- [Exercise]: In the records below, find every line with the word "that" and copy it.

- [Entries shown]:

-=-=-

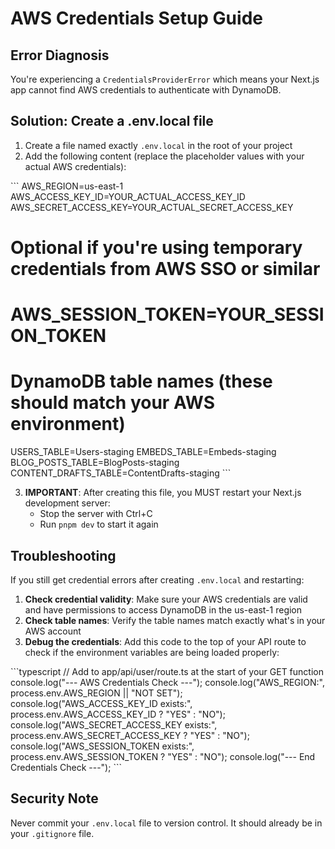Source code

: # AWS Credentials Setup Guide

## Error Diagnosis
You're experiencing a `CredentialsProviderError` which means your Next.js app cannot find AWS credentials to authenticate with DynamoDB.

## Solution: Create a .env.local file

1. Create a file named exactly `.env.local` in the root of your project
2. Add the following content (replace the placeholder values with your actual AWS credentials):

\`\`\`
AWS_REGION=us-east-1
AWS_ACCESS_KEY_ID=YOUR_ACTUAL_ACCESS_KEY_ID
AWS_SECRET_ACCESS_KEY=YOUR_ACTUAL_SECRET_ACCESS_KEY
# Optional if you're using temporary credentials from AWS SSO or similar
# AWS_SESSION_TOKEN=YOUR_SESSION_TOKEN

# DynamoDB table names (these should match your AWS environment)
USERS_TABLE=Users-staging
EMBEDS_TABLE=Embeds-staging
BLOG_POSTS_TABLE=BlogPosts-staging
CONTENT_DRAFTS_TABLE=ContentDrafts-staging
\`\`\`

3. **IMPORTANT**: After creating this file, you MUST restart your Next.js development server:
   - Stop the server with Ctrl+C
   - Run `pnpm dev` to start it again

## Troubleshooting

If you still get credential errors after creating `.env.local` and restarting:

1. **Check credential validity**: Make sure your AWS credentials are valid and have permissions to access DynamoDB in the us-east-1 region
2. **Check table names**: Verify the table names match exactly what's in your AWS account
3. **Debug the credentials**: Add this code to the top of your API route to check if the environment variables are being loaded properly:

\`\`\`typescript
// Add to app/api/user/route.ts at the start of your GET function
console.log("--- AWS Credentials Check ---");
console.log("AWS_REGION:", process.env.AWS_REGION || "NOT SET");
console.log("AWS_ACCESS_KEY_ID exists:", process.env.AWS_ACCESS_KEY_ID ? "YES" : "NO");
console.log("AWS_SECRET_ACCESS_KEY exists:", process.env.AWS_SECRET_ACCESS_KEY ? "YES" : "NO");
console.log("AWS_SESSION_TOKEN exists:", process.env.AWS_SESSION_TOKEN ? "YES" : "NO");
console.log("--- End Credentials Check ---");
\`\`\`

## Security Note
Never commit your `.env.local` file to version control. It should already be in your `.gitignore` file.
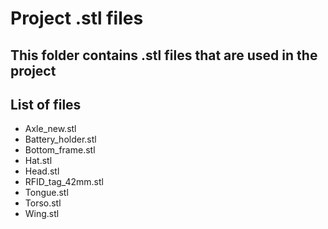 # Project .stl files

## This folder contains .stl files that are used in the project

## List of files

* Axle_new.stl
* Battery_holder.stl
* Bottom_frame.stl
* Hat.stl
* Head.stl
* RFID_tag_42mm.stl
* Tongue.stl
* Torso.stl
* Wing.stl
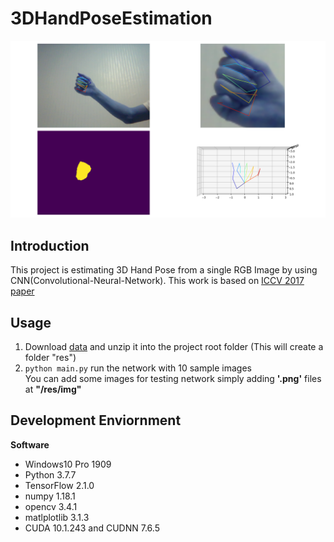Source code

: # 3DHandPoseEstimation
![ex_screenshot](sample_image.png)

## Introduction  
This project is estimating 3D Hand Pose from a single RGB Image by using CNN(Convolutional-Neural-Network).
This work is based on <a href="https://arxiv.org/pdf/1705.01389v3.pdf">ICCV 2017 paper</a>

## Usage
1. Download <a href="https://drive.google.com/file/d/1zgdQVR73GtIQmqi86nUu2amuTwf3GUjv/view?usp=sharing">data</a>
and unzip it into the project root folder (This will create a folder "res")
2. <code python>python main.py</code> run the network with 10 sample images  
You can add some images for testing network simply adding <strong>'.png'</strong> files at <strong>"/res/img"</strong> 

## Development Enviornment
<strong>Software</strong>
* Windows10 Pro 1909
* Python 3.7.7
* TensorFlow 2.1.0
* numpy 1.18.1
* opencv 3.4.1
* matlplotlib 3.1.3
* CUDA 10.1.243 and CUDNN 7.6.5
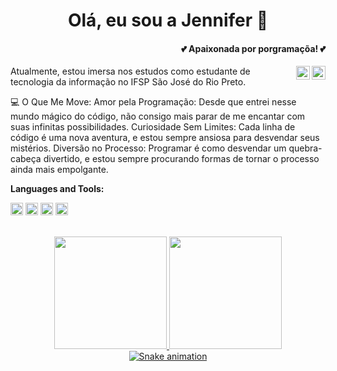 <h1 align="center">Olá, eu sou a Jennifer 💜</h1>
<h4 align="right">💕 Apaixonada por porgramaçõa! 💕</h4>

<a href="https://github.com/devjenniferpereira/">
  <img align="right" alt="Github" width="22px" src="https://user-images.githubusercontent.com/50798883/196443439-71fee3b1-2665-451c-a8e0-9d322803b4f7.png" />
</a>
<a href="https://www.linkedin.com/in/devjenniferp/">
  <img align="right" alt="Linkedin" width="22px" src="https://cdn.jsdelivr.net/gh/devicons/devicon/icons/linkedin/linkedin-original.svg" />
</a>

Atualmente, estou imersa nos estudos como estudante de tecnologia da informação no IFSP São José do Rio Preto.

💻 O Que Me Move:
Amor pela Programação: Desde que entrei nesse mundo mágico do código, não consigo mais parar de me encantar com suas infinitas possibilidades.
Curiosidade Sem Limites: Cada linha de código é uma nova aventura, e estou sempre ansiosa para desvendar seus mistérios.
Diversão no Processo: Programar é como desvendar um quebra-cabeça divertido, e estou sempre procurando formas de tornar o processo ainda mais empolgante.

**Languages and Tools:**

<code><img height="20" src="https://cdn.jsdelivr.net/gh/devicons/devicon/icons/vscode/vscode-original.svg"></code>
<code><img height="20" src="https://cdn.jsdelivr.net/gh/devicons/devicon/icons/javascript/javascript-original.svg"></code>
<code><img height="20" src="https://cdn.jsdelivr.net/gh/devicons/devicon/icons/css3/css3-original.svg"></code>
<code><img height="20" src="https://cdn.jsdelivr.net/gh/devicons/devicon/icons/html5/html5-original.svg"></code>

<br/>
<div>

<div align="center">
  <a href="https://github.com/DevJenniferPereira"><img height="180em" src="https://github-readme-stats.vercel.app/api?username=DevJenniferPereira&show_icons=true&theme=tokyonight&include_all_commits=true&count_private=true"/>
    <img height="180em" src="https://github-readme-stats.vercel.app/api/top-langs/?username=DevJenniferPereira&layout=compact&langs_count=7&theme=tokyonight"/>
</div>



<div align="center" dir="auto">
  <a target="_blank" rel="noopener noreferrer" href="https://github.com/DevJenniferPereira/rafaballerini/blob/output/github-contribution-grid-snake.svg"><img src="https://github.com/marilliadantas/rafaballerini/blob/output/github-contribution-grid-snake.svg" alt="Snake animation" style="max-width: 100%;"></a>
</div>
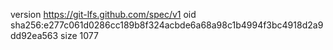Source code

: version https://git-lfs.github.com/spec/v1
oid sha256:e277c061d0286cc189b8f324acbde6a68a98c1b4994f3bc4918d2a9dd92ea563
size 1077
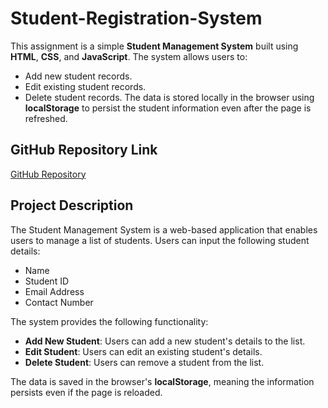 # Student-Registration-System

This assignment is a simple **Student Management System** built using **HTML**, **CSS**, and **JavaScript**. The system allows users to:
- Add new student records.
- Edit existing student records.
- Delete student records.
The data is stored locally in the browser using **localStorage** to persist the student information even after the page is refreshed.

## GitHub Repository Link
[GitHub Repository](https://github.com/Taruna-M/Student-Registration-System)

## Project Description
The Student Management System is a web-based application that enables users to manage a list of students. Users can input the following student details:
- Name
- Student ID
- Email Address
- Contact Number

The system provides the following functionality:
- **Add New Student**: Users can add a new student's details to the list.
- **Edit Student**: Users can edit an existing student's details.
- **Delete Student**: Users can remove a student from the list.

The data is saved in the browser's **localStorage**, meaning the information persists even if the page is reloaded.
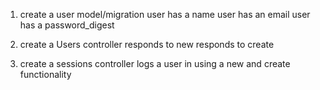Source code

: 1) create a user model/migration
    user has a name
    user has an email
    user has a password_digest

2) create a Users controller
    responds to new
    responds to create

3) create a sessions controller
    logs a user in using a new and create functionality


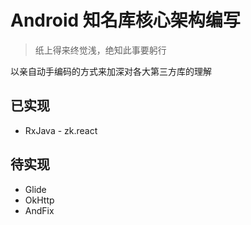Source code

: # Android 知名库核心架构编写
> 纸上得来终觉浅，绝知此事要躬行  

以亲自动手编码的方式来加深对各大第三方库的理解
## 已实现
* RxJava - zk.react
## 待实现
* Glide
* OkHttp
* AndFix
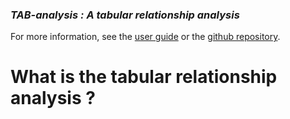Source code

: ### *TAB-analysis : A tabular relationship analysis*

For more information, see the [user guide](https://loco-philippe.github.io/tab-analysis/docs/user_guide.html) or the [github repository](https://github.com/loco-philippe/tab-analysis).

# What is the tabular relationship analysis ?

-=-=-

- [Your solution]:
## This folder contains .stl files that are used in the project
The Student Management System is a web-based application that enables users to manage a list of students. Users can input the following student details:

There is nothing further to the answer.